Same-Day Settlement and Payment
 
Settlement for the debt securities will be made in immediately available or same-day funds. So long as the debt securities are represented by the global securities, we will make all payments of principal and interest in immediately available funds.
 
So long as the debt securities are represented by the global securities registered in the name of DTC or its nominee, the debt securities will trade in DTC’s Same-Day Funds Settlement System. DTC will require secondary market trading activity in the debt securities represented by the global securities to settle in immediately available or same-day funds on trading activity in the debt securities.
 
Concerning our Relationship with Trustee
 
The Bank of New York Trust Company, N.A. serves as Trustee under the Indenture, including with respect to certain other debt securities that have been issued pursuant to the Indenture. On July 2, 2007, The Bank of New York Company completed its merger with Mellon Financial Corporation, creating The Bank of New York Mellon Corporation. In addition to The Bank of New York Trust Company, N.A. serving as Trustee, the Company has the following relationships with affiliates of The Bank of New York Mellon Corporation as a result of the merger. One affiliate, Mellon Bank, N.A., is a participant in the Company’s $400 million revolving credit agreement that expires May 23, 2010. Mellon Bank, N.A.’s share is $20 million. Mellon Bank, N.A. also provides treasury services to the Company, including disbursing accounts, lockboxes and investment services.

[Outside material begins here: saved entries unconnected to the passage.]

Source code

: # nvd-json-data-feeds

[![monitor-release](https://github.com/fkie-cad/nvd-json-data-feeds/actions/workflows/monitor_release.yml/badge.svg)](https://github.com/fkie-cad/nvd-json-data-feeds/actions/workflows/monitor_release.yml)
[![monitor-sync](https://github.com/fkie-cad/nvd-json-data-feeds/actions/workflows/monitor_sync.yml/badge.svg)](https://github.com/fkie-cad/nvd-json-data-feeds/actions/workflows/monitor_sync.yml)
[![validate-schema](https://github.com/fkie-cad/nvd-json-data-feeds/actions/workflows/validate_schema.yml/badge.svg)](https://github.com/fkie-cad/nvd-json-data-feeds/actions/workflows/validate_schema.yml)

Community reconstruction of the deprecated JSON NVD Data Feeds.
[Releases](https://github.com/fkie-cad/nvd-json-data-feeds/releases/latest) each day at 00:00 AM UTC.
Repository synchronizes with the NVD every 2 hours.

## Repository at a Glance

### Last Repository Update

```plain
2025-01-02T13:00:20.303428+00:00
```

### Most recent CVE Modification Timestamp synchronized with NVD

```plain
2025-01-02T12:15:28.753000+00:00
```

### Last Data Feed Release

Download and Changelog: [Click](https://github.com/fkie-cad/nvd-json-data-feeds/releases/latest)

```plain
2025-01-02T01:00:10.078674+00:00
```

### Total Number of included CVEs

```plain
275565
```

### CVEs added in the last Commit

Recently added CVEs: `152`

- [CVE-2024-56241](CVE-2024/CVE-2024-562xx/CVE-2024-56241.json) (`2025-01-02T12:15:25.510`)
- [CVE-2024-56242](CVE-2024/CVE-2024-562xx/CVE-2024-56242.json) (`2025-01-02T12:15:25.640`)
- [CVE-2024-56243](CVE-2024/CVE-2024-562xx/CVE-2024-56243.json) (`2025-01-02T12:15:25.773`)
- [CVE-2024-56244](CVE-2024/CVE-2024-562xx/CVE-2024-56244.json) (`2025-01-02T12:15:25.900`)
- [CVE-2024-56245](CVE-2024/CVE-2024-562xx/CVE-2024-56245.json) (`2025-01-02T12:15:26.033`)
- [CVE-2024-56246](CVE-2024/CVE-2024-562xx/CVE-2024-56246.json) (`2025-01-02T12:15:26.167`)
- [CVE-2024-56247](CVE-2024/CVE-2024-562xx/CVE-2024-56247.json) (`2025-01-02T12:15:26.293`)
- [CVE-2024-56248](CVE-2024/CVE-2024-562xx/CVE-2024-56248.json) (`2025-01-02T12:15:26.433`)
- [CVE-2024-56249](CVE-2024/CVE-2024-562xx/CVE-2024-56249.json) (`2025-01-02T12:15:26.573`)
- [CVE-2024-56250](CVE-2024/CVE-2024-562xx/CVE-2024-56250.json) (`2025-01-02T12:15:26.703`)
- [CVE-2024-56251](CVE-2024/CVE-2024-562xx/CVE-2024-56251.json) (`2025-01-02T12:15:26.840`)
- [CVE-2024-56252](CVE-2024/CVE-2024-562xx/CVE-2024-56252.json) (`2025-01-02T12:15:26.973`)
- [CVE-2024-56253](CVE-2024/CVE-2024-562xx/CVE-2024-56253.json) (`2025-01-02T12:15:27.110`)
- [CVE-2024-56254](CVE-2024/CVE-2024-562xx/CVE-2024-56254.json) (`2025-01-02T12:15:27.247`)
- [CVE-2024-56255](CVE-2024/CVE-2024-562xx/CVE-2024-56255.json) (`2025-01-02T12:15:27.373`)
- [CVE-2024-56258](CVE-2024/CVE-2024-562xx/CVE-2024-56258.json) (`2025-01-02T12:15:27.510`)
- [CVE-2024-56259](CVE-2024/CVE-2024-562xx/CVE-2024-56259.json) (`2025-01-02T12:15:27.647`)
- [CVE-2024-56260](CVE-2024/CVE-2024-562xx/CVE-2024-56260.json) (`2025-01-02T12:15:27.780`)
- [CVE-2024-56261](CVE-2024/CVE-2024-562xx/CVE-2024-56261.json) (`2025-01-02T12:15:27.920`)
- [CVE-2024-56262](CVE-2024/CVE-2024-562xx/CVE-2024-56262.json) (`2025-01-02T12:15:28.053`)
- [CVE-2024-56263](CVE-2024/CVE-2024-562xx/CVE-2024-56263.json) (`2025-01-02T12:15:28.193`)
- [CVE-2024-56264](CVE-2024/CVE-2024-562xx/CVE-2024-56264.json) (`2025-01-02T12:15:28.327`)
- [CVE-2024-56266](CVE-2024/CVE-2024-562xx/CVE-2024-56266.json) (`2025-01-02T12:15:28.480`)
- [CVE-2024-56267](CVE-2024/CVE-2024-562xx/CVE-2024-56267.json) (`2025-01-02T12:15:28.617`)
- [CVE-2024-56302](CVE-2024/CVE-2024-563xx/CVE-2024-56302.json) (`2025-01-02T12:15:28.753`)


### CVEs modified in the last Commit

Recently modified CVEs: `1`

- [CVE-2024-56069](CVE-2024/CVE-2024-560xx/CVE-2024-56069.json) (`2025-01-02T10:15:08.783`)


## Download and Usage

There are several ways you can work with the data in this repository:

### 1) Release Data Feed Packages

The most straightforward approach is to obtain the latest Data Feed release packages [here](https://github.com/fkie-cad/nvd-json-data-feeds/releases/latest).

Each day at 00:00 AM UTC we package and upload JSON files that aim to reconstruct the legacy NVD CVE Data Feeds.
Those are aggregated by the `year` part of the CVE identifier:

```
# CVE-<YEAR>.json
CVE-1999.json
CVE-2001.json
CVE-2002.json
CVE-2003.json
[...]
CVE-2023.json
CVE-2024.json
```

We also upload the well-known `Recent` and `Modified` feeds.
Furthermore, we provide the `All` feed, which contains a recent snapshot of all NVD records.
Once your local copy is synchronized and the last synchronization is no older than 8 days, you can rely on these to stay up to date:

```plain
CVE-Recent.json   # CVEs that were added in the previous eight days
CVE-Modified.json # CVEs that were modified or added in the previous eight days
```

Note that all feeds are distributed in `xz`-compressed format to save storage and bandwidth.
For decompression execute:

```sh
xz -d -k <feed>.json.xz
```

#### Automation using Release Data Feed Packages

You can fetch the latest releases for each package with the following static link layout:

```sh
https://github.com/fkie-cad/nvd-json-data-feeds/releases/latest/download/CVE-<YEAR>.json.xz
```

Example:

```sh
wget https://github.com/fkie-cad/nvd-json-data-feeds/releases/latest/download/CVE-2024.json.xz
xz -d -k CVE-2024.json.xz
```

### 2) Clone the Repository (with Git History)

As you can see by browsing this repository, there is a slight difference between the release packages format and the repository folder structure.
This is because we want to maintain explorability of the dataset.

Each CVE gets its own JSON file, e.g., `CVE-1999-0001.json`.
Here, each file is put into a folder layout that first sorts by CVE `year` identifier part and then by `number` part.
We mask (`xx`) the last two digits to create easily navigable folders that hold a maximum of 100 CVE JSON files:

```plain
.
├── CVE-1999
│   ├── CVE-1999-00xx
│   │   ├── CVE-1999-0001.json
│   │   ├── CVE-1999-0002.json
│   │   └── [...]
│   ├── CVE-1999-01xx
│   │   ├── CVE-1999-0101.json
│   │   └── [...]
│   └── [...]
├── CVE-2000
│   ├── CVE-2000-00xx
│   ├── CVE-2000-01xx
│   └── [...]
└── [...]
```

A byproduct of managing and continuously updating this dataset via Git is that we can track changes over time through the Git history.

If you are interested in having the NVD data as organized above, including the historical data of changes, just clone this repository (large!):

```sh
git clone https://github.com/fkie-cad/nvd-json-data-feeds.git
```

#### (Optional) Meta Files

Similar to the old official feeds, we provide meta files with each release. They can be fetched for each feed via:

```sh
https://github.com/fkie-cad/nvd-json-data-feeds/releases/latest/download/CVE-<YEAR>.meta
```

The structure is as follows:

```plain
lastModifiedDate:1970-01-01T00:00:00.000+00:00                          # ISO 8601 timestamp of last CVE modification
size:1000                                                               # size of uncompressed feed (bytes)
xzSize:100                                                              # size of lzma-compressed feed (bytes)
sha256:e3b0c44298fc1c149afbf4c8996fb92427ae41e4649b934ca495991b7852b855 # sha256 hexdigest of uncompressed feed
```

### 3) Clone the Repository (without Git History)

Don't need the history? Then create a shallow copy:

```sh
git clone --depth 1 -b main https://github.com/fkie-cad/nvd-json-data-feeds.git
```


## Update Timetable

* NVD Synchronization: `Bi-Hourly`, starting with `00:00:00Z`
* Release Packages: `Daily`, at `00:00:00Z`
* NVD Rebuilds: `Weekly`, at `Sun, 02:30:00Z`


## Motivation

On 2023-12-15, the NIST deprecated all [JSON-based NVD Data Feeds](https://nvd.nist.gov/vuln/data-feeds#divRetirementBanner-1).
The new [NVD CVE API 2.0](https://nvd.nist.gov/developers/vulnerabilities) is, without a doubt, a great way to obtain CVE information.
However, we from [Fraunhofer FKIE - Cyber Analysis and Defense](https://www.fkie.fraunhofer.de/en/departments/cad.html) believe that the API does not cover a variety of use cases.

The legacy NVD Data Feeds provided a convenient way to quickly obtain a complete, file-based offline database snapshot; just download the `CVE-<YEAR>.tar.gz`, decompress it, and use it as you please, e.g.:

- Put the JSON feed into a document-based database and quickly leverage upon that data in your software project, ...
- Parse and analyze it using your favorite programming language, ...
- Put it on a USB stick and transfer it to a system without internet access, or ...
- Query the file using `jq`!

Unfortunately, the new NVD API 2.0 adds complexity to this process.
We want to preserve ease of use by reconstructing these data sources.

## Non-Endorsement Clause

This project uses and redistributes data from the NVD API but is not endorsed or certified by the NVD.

Another affiliate of The Bank of New York Mellon Corporation, Mellon Investor Services, provides stock registrar and transfer agent services to the Company. Mellon Bank, N.A. and Three River Funding Corporation, also an affiliate of The Bank of New York Mellon Corporation, participate in the Company’s accounts receivable securitization facility, providing $100 million of the $200 million facility.
 
Governing Law
 
The Indenture and the debt securities will be governed by and construed in accordance with the laws of the State of New York.
 
Taxation
 
Any material U.S. federal income tax consequences relating to the purchase, ownership and disposition of any of the debt securities offered by this prospectus will be set forth in the prospectus supplement offering those debt securities.
 
Plan of Distribution
 
We may offer and sell the debt securities in any one or more of the following ways from time to time on a delayed or continuous basis:
 
  •  to or through underwriters;
 
  •  to or through dealers;
 
  •  through agents;
 
  •  directly to purchasers, including our affiliates;
 
  •  through any combination of these methods of sale; or
 
  •  through any other method described in a prospectus supplement.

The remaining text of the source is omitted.